━━ Data supplied ━━
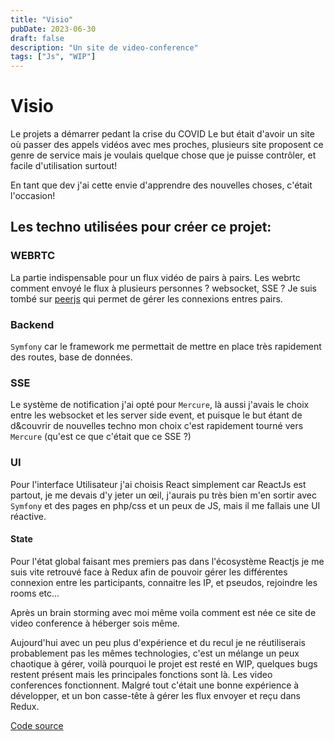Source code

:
 ```yaml
---
title: "Visio"
pubDate: 2023-06-30
draft: false
description: "Un site de video-conference"
tags: ["Js", "WIP"]
---
```


# Visio

Le projets a démarrer pedant la crise du COVID
Le but était d'avoir un site où passer des appels vidéos avec mes proches,
plusieurs site proposent ce genre de service mais je voulais quelque chose que
je puisse contrôler, et facile d'utilisation surtout!

En tant que dev j'ai cette envie d'apprendre des nouvelles choses, c'était
l'occasion!

## Les techno utilisées pour créer ce projet:

### WEBRTC

La partie indispensable pour un flux vidéo de pairs à pairs. Les webrtc comment
envoyé le flux à plusieurs personnes ? websocket, SSE ? Je suis tombé sur
[peerjs](https://peerjs.com) qui permet de gérer les connexions entres pairs.

### Backend
`Symfony` car le framework me permettait de mettre en place très
rapidement des routes, base de données.

### SSE
Le système de notification j'ai opté pour `Mercure`, là aussi j'avais le choix
entre les websocket et les server side event, et puisque le but étant de
d&couvrir de nouvelles techno mon choix c'est rapidement tourné vers `Mercure`
(qu'est ce que c'était que ce SSE ?)

### UI

Pour l'interface Utilisateur j'ai choisis React simplement car ReactJs est
partout, je me devais d'y jeter un œil, j'aurais pu très bien m'en sortir avec
`Symfony` et des pages en php/css et un peux de JS, mais il me fallais une UI
réactive.

#### State

Pour l'état global faisant mes premiers pas dans l'écosystème Reactjs je me suis
vite retrouvé face à Redux afin de pouvoir gérer les différentes connexion entre
les participants, connaitre les IP, et pseudos, rejoindre les rooms etc...


Après un brain storming avec moi même voila comment est née ce site de
video conference à héberger sois même.

Aujourd'hui avec un peu plus d'expérience et du recul je ne réutiliserais
probablement pas les mêmes technologies, c'est un mélange un peux chaotique à
gérer, voilà pourquoi le projet est resté en WIP, quelques bugs restent présent
mais les principales fonctions sont là. Les video conferences fonctionnent.
Malgré tout c'était une bonne expérience à développer, et un bon casse-tête à
gérer les flux envoyer et reçu dans Redux.


[Code source](https://github.com/onadrog/visio)
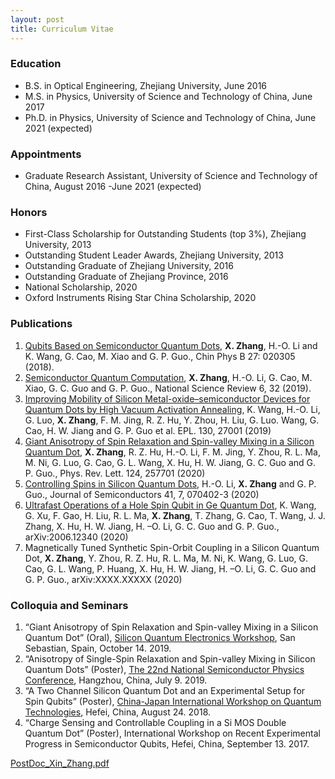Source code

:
 ```yaml
---
layout: post
title: Curriculum Vitae
---
```

### Education
* B.S. in Optical Engineering, Zhejiang University, June 2016
* M.S. in Physics, University of Science and Technology of China, June 2017
* Ph.D. in Physics, University of Science and Technology of China, June 2021 (expected)

### Appointments
* Graduate Research Assistant, University of Science and Technology of China, August 2016 -June 2021 (expected)

### Honors
* First-Class Scholarship for Outstanding Students (top 3%), Zhejiang University, 2013
* Outstanding Student Leader Awards, Zhejiang University, 2013
*	Outstanding Graduate of Zhejiang University, 2016
* Outstanding Graduate of Zhejiang Province, 2016
*	National Scholarship, 2020
*	Oxford Instruments Rising Star China Scholarship, 2020

### Publications
1.	[Qubits Based on Semiconductor Quantum Dots](https://iopscience.iop.org/article/10.1088/1674-1056/27/2/020305/meta), **X. Zhang**, H.-O. Li and K. Wang, G. Cao, M. Xiao and G. P. Guo., Chin Phys B 27: 020305 (2018).
2.	[Semiconductor Quantum Computation](https://academic.oup.com/nsr/article/6/1/32/5257863), **X. Zhang**, H.-O. Li, G. Cao, M. Xiao, G. C. Guo and G. P. Guo., National Science Review 6, 32 (2019).
3.	[Improving Mobility of Silicon Metal-oxide–semiconductor Devices for Quantum Dots by High Vacuum Activation Annealing](https://iopscience.iop.org/article/10.1209/0295-5075/130/27001/meta), K. Wang, H.-O. Li, G. Luo, **X. Zhang**, F. M. Jing, R. Z. Hu, Y. Zhou, H. Liu, G. Luo. Wang, G. Cao, H. W. Jiang and G. P. Guo et al. EPL. 130, 27001 (2019)
4.	[Giant Anisotropy of Spin Relaxation and Spin-valley Mixing in a Silicon Quantum Dot](https://journals.aps.org/prl/abstract/10.1103/PhysRevLett.124.257701), **X. Zhang**, R. Z. Hu, H.-O. Li, F. M. Jing, Y. Zhou, R. L. Ma, M. Ni, G. Luo, G. Cao, G. L. Wang, X. Hu, H. W. Jiang, G. C. Guo and G. P. Guo., Phys. Rev. Lett. 124, 257701 (2020)
5.	[Controlling Spins in Silicon Quantum Dots](http://www.jos.ac.cn/app/article/app/doi/10.1088/1674-4926/41/7/070402), H.-O. Li, **X. Zhang** and G. P. Guo., Journal of Semiconductors 41, 7, 070402-3 (2020)
6.	[Ultrafast Operations of a Hole Spin Qubit in Ge Quantum Dot](https://arxiv.org/abs/2006.12340), K. Wang, G. Xu, F. Gao, H. Liu, R. L. Ma, **X. Zhang**, T. Zhang, G. Cao, T. Wang, J. J. Zhang, X. Hu, H. W. Jiang, H. –O. Li, G. C. Guo and G. P. Guo., arXiv:2006.12340 (2020)
7.	Magnetically Tuned Synthetic Spin-Orbit Coupling in a Silicon Quantum Dot, **X. Zhang**, Y. Zhou, R. Z. Hu, R. L. Ma, M. Ni, K. Wang, G. Luo, G. Cao, G. L. Wang, P. Huang, X. Hu, H. W. Jiang, H. –O. Li, G. C. Guo and G. P. Guo., arXiv:XXXX.XXXXX (2020)


### Colloquia and Seminars

1.	“Giant Anisotropy of Spin Relaxation and Spin-valley Mixing in a Silicon Quantum Dot” (Oral), [Silicon Quantum Electronics Workshop](http://siqew2019.dipc.org/), San Sebastian, Spain, October 14. 2019. 
2.	“Anisotropy of Single-Spin Relaxation and Spin-valley Mixing in Silicon Quantum Dots” (Poster), [The 22nd National Semiconductor Physics Conference](http://www.spc2019.org/), Hangzhou, China, July 9. 2019.
3.	“A Two Channel Silicon Quantum Dot and an Experimental Setup for Spin Qubits” (Poster), [China-Japan International Workshop on Quantum Technologies](http://www.quantum.physics.sk/people/stano/talk_announcements/2018Hefei.pdf), Hefei, China, August 24. 2018.
4.	“Charge Sensing and Controllable Coupling in a Si MOS Double Quantum Dot” (Poster), International Workshop on Recent Experimental Progress in Semiconductor Qubits, Hefei, China, September 13. 2017.

[PostDoc_Xin_Zhang.pdf](https://github.com/Xinquant/Xinquant.github.io/raw/master/file_pdf/PostDoc_Xin_Zhang.pdf)
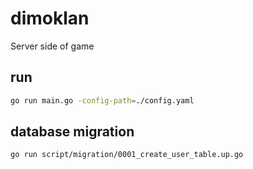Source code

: # dimoklan

Server side of game


## run

```bash
go run main.go -config-path=./config.yaml
```

## database migration

```bash
go run script/migration/0001_create_user_table.up.go
```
━━━
> Task item: Leave out the images and write out the lines above exactly, from the one with "les participants, connaitre" up to and including the one with "### Publications".

> Output below:
les participants, connaitre les IP, et pseudos, rejoindre les rooms etc...


Après un brain storming avec moi même voila comment est née ce site de
video conference à héberger sois même.

Aujourd'hui avec un peu plus d'expérience et du recul je ne réutiliserais
probablement pas les mêmes technologies, c'est un mélange un peux chaotique à
gérer, voilà pourquoi le projet est resté en WIP, quelques bugs restent présent
mais les principales fonctions sont là. Les video conferences fonctionnent.
Malgré tout c'était une bonne expérience à développer, et un bon casse-tête à
gérer les flux envoyer et reçu dans Redux.


[Code source](https://github.com/onadrog/visio)
Source code

:
 ```yaml
---
layout: post
title: Curriculum Vitae
---
```

### Education
* B.S. in Optical Engineering, Zhejiang University, June 2016
* M.S. in Physics, University of Science and Technology of China, June 2017
* Ph.D. in Physics, University of Science and Technology of China, June 2021 (expected)

### Appointments
* Graduate Research Assistant, University of Science and Technology of China, August 2016 -June 2021 (expected)

### Honors
* First-Class Scholarship for Outstanding Students (top 3%), Zhejiang University, 2013
* Outstanding Student Leader Awards, Zhejiang University, 2013
*	Outstanding Graduate of Zhejiang University, 2016
* Outstanding Graduate of Zhejiang Province, 2016
*	National Scholarship, 2020
*	Oxford Instruments Rising Star China Scholarship, 2020

### Publications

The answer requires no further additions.